Say hello to hammshuka, a dish we didn’t know we needed until this Davenport eatery opened and started whipping up a 50-50 blend of creamy house-made hummus and tangy, tomatoey shakshuka. Here’s how it all comes together.
An airy, designer-industrial space on a rapidly commercializing stretch of Geary Avenue, with an indoor herb garden and the real star of the show: a stone mill, over 150 years old and roughly the size of a Smart car, that’s used to grind 50 kilograms of sesame seeds every hour.
Parallel’s house-ground tahini, which they call sesame butter, is superb.

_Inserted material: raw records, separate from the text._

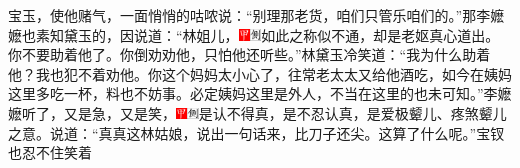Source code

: 宝玉，使他赌气，一面悄悄的咕哝说：“别理那老货，咱们只管乐咱们的。”那李嬷嬷也素知黛玉的，因说道：“林姐儿，{\includegraphics[width=3mm]{../Images/00002}\includegraphics[width=3mm]{../Images/00011}\footnotesize \kaishu 如此之称似不通，却是老妪真心道出。}你不要助着他了。你倒劝劝他，只怕他还听些。”林黛玉冷笑道：“我为什么助着他？我也犯不着劝他。你这个妈妈太小心了，往常老太太又给他酒吃，如今在姨妈这里多吃一杯，料也不妨事。必定姨妈这里是外人，不当在这里的也未可知。”李嬷嬷听了，又是急，又是笑，{\includegraphics[width=3mm]{../Images/00002}\includegraphics[width=3mm]{../Images/00011}\footnotesize \kaishu 是认不得真，是不忍认真，是爱极颦儿、疼煞颦儿之意。}说道：“真真这林姑娘，说出一句话来，比刀子还尖。这算了什么呢。”宝钗也忍不住笑着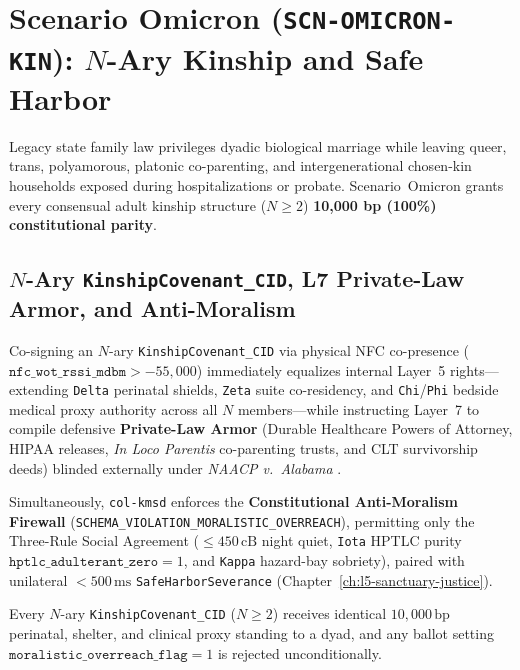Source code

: \section{Scenario Omicron (\texttt{SCN-OMICRON-KIN}): $N$-Ary Kinship and Safe Harbor}
\label{sec:wavec-omicron}

Legacy state family law privileges dyadic biological marriage while leaving queer, trans,
polyamorous, platonic co-parenting, and intergenerational chosen-kin households exposed during
hospitalizations or probate. Scenario~Omicron grants every consensual adult kinship structure
($N \ge 2$) \textbf{10,000 bp (100\%) constitutional parity}.

\subsection{$N$-Ary \texttt{KinshipCovenant\_CID}, L7 Private-Law Armor, and Anti-Moralism}

Co-signing an $N$-ary \texttt{KinshipCovenant\_CID} via physical NFC co-presence
($\mathtt{nfc\_wot\_rssi\_mdbm} > -55{,}000$) immediately equalizes internal Layer~5 rights---extending
\texttt{Delta} perinatal shields, \texttt{Zeta} suite co-residency, and \texttt{Chi}/\texttt{Phi}
bedside medical proxy authority across all $N$ members---while instructing Layer~7 to compile
defensive \textbf{Private-Law Armor} (Durable Healthcare Powers of Attorney, HIPAA releases,
\textit{In Loco Parentis} co-parenting trusts, and CLT survivorship deeds) blinded externally under
\textit{NAACP v.\ Alabama} \parencite{naacp1958}.

Simultaneously, \texttt{col-kmsd} enforces the \textbf{Constitutional Anti-Moralism Firewall}
(\texttt{SCHEMA\_VIOLATION\_MORALISTIC\_OVERREACH}), permitting only the Three-Rule Social Agreement
($\le 450\,\mathrm{cB}$ night quiet, \texttt{Iota} HPTLC purity $\mathtt{hptlc\_adulterant\_zero} = 1$,
and \texttt{Kappa} hazard-bay sobriety), paired with unilateral $< 500\,\mathrm{ms}$
\texttt{SafeHarborSeverance} (Chapter~\ref{ch:l5-sanctuary-justice}).

\begin{invariant}
\label{inv:wavec-omicron-parity}
Every $N$-ary \texttt{KinshipCovenant\_CID} ($N \ge 2$) receives identical $10{,}000\,\mathrm{bp}$
perinatal, shelter, and clinical proxy standing to a dyad, and any ballot setting
$\mathtt{moralistic\_overreach\_flag} = 1$ is rejected unconditionally.
\end{invariant}

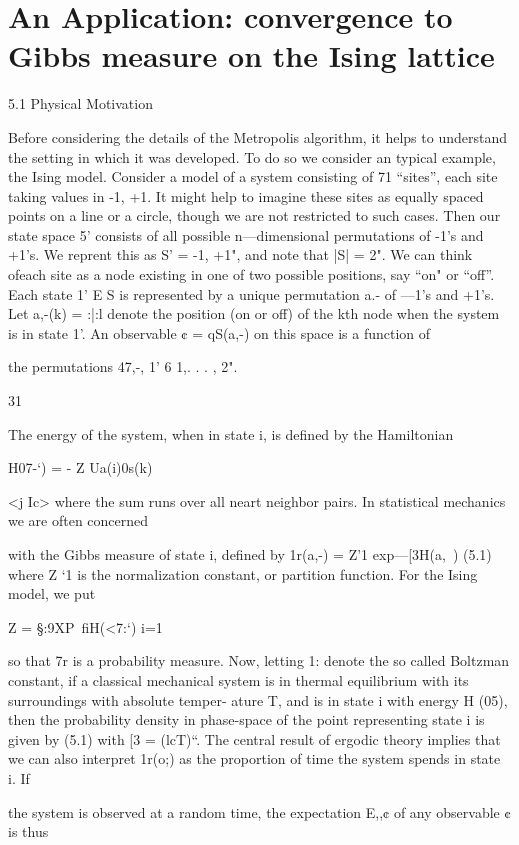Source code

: 
\chapter{An Application: convergence to Gibbs measure on the Ising lattice}
\label{cha:an-appl-conv}

5.1 Physical Motivation

Before considering the details of the Metropolis algorithm, it helps to understand the
setting in which it was developed. To do so we consider an typical example, the Ising model.
Consider a model of a system consisting of 71 “sites”, each site taking values in {-1, +1}. It might
help to imagine these sites as equally spaced points on a line or a circle, though we are not restricted
to such cases. Then our state space 5' consists of all possible n—dimensional permutations of -1’s
and +1’s. We reprent this as S’ = {-1, +1}", and note that |S| = 2". We can think ofeach site as
a node existing in one of two possible positions, say “on" or “off”. Each state 1' E S is represented
by a unique permutation a.- of —1’s and +1’s. Let a,-(k) = :|:l denote the position (on or off) of
the kth node when the system is in state 1'. An observable ¢ = qS(a,-) on this space is a function of

the permutations 47,-, 1' 6 {1,. . . , 2"}.

31

The energy of the system, when in state i, is deﬁned by the Hamiltonian

H07-‘) = - Z Ua(i)0s(k)

<j Ic>
where the sum runs over all neart neighbor pairs. In statistical mechanics we are often concerned

with the Gibbs measure of state i, deﬁned by
1r(a,-) = Z'1 exp{—[3H(a,~)} (5.1)
where Z ‘1 is the normalization constant, or partition function. For the Ising model, we put

Z = §:9XP{~ﬁH(<7:‘)}
i=1

so that 7r is a probability measure. Now, letting 1: denote the so called Boltzman constant, if a
classical mechanical system is in thermal equilibrium with its surroundings with absolute temper-
ature T, and is in state i with energy H (05), then the probability density in phase-space of the
point representing state i is given by (5.1) with [3 = (lcT)“. The central result of ergodic theory
implies that we can also interpret 1r(o;) as the proportion of time the system spends in state i. If

the system is observed at a random time, the expectation E,,¢ of any observable ¢ is thus

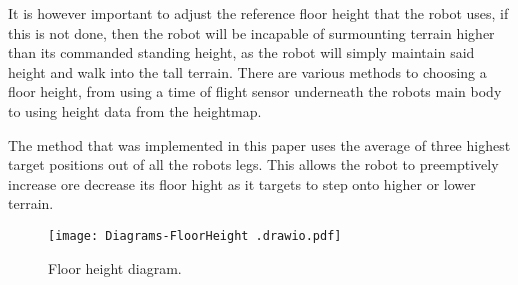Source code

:     It is however important to adjust the reference floor height that the robot uses, if this is not done, then the robot will be
    incapable of surmounting terrain higher than its commanded standing height, as the robot will simply maintain said height and walk into the tall terrain.
    There are various methods to choosing a floor height, from using 
    a time of flight sensor underneath the robots main body to using height data from the heightmap.

    The method that was implemented in this paper uses the average of three highest target positions out of all the robots legs.
    This allows the robot to preemptively increase ore decrease its floor hight as it targets to step onto higher or lower terrain.

    \begin{figure}[h]
        \centering
        \texttt{[image: Diagrams-FloorHeight .drawio.pdf]}
        \caption{Floor height diagram.}
        \label{fig:floor_height}
    \end{figure}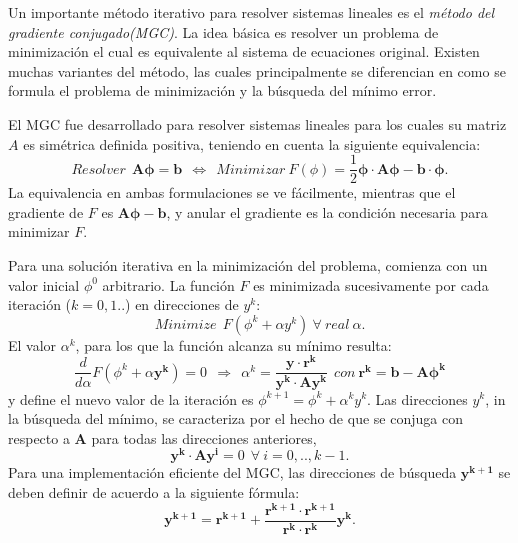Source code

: \documentclass[a4paper,10pt, oneside]{book}
\begin{document}
Un importante método iterativo para resolver sistemas lineales es el \textit{método del gradiente conjugado(MGC)}. La idea básica es resolver un problema de minimización el cual es equivalente al sistema de ecuaciones original. Existen muchas variantes del método, las cuales principalmente se diferencian en como se formula el problema de minimización y la búsqueda del mínimo error.

El MGC fue desarrollado para resolver sistemas lineales para los cuales su matriz $A$ es simétrica definida positiva, teniendo en cuenta la siguiente equivalencia:
\begin{equation}
	Resolver ~~ \mathbf{A \phi = b} ~~ \Leftrightarrow ~~ Minimizar ~ F(\phi) = \frac12 \mathbf{\phi \cdot A \phi - b \cdot \phi}. \nonumber
\end{equation}
La equivalencia en ambas formulaciones se ve fácilmente, mientras que el gradiente de $F$ es $\mathbf{A \phi - b}$, y anular el gradiente es la condición necesaria para minimizar $F$.

Para una solución iterativa en la minimización del problema, comienza con un valor inicial $\phi^0$ arbitrario. La función $F$ es minimizada sucesivamente por cada iteración ($k=0,1..$) en direcciones de $y^k$:
\begin{equation}
	Minimize ~~ F(\phi^k + \alpha y^k) ~ \forall ~ real ~ \alpha. \nonumber
\end{equation}
El valor $\alpha^k$, para los que la función alcanza su mínimo resulta:
\begin{equation}
	\frac{d}{d \alpha} F(\phi^k + \alpha \mathbf{y^k}) = 0 ~~ \Rightarrow ~~ \alpha^k = \frac{\mathbf{y \cdot r^k}}{\mathbf{y^k \cdot A y^k}} ~~ con ~ \mathbf{r^k = b - A \phi^k} \nonumber
\end{equation}
y define el nuevo valor de la iteración es $\phi^{k+1} = \phi^k + \alpha^k y^k$. Las direcciones $y^k$, in la búsqueda del mínimo, se caracteriza por el hecho de que se conjuga con respecto a $\mathbf{A}$ para todas las direcciones anteriores,
\begin{equation}
	\mathbf{y^k \cdot A y^i} = 0 ~~ \forall ~ i=0,..,k-1. \nonumber
\end{equation}
Para una implementación eficiente del MGC, las direcciones de búsqueda $\mathbf{y^{k+1}}$ se deben definir de acuerdo a la siguiente fórmula:
\begin{equation}
	\mathbf{y^{k+1}} = \mathbf{r^{k+1}} + \frac{\mathbf{r^{k+1} \cdot r^{k+1}}}{\mathbf{r^k \cdot r^k}} \mathbf{y^{k}}. \nonumber
\end{equation}
\end{document}

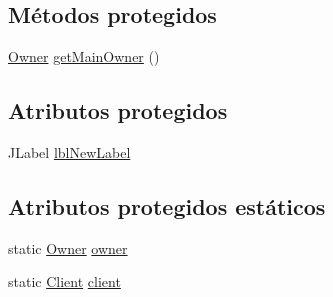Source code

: \subsection*{Métodos protegidos}
\begin{DoxyCompactItemize}
\item 
\mbox{\hyperlink{classdomain_1_1_owner}{Owner}} \mbox{\hyperlink{classgui_1_1_main_g_u_i_afceb38ceda3cd700a57327b048ab7b10}{get\+Main\+Owner}} ()
\end{DoxyCompactItemize}
\subsection*{Atributos protegidos}
\begin{DoxyCompactItemize}
\item 
J\+Label \mbox{\hyperlink{classgui_1_1_main_g_u_i_a0fc72962f06022026150f3d01638f929}{lbl\+New\+Label}}
\end{DoxyCompactItemize}
\subsection*{Atributos protegidos estáticos}
\begin{DoxyCompactItemize}
\item 
static \mbox{\hyperlink{classdomain_1_1_owner}{Owner}} \mbox{\hyperlink{classgui_1_1_main_g_u_i_af293b8b4096d52f9b4747f898f5599b3}{owner}}
\item 
static \mbox{\hyperlink{classdomain_1_1_client}{Client}} \mbox{\hyperlink{classgui_1_1_main_g_u_i_ac0f95c6d3d66c5e0077f0497dfe327ad}{client}}
\end{DoxyCompactItemize}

It comes in three flavours, but it’s the plain one, made from nothing but roasted sesame seeds, that head chef Tomer Markovitz blends with chickpeas and olive oil to create an unbelievably creamy and infinitely dippable hummus.
The fire-engine-red tomato stew is sharp and smoky, with two poached eggs bobbing near the surface like buoys, just begging to be split open and swirled around.
A base layer of hummus has its centre scooped out to create room for a deluge of chunky shakshuka that threatens to spill over the lip of the bowl. It’s infused with tahini and sprinkled with fresh parsley. Warning: The psychedelic swirl of colour may induce acid flashbacks.
Of course, you’re going to need something to scoop up all this deliciousness, and every bowl of hammshuka lands with a side of thick, pillowy organic pita. Parallel’s owners, brothers Alon, Guy and Aharon Ozery, also run Ozery Bakery, in Vaughan, so pita is kind of their thing.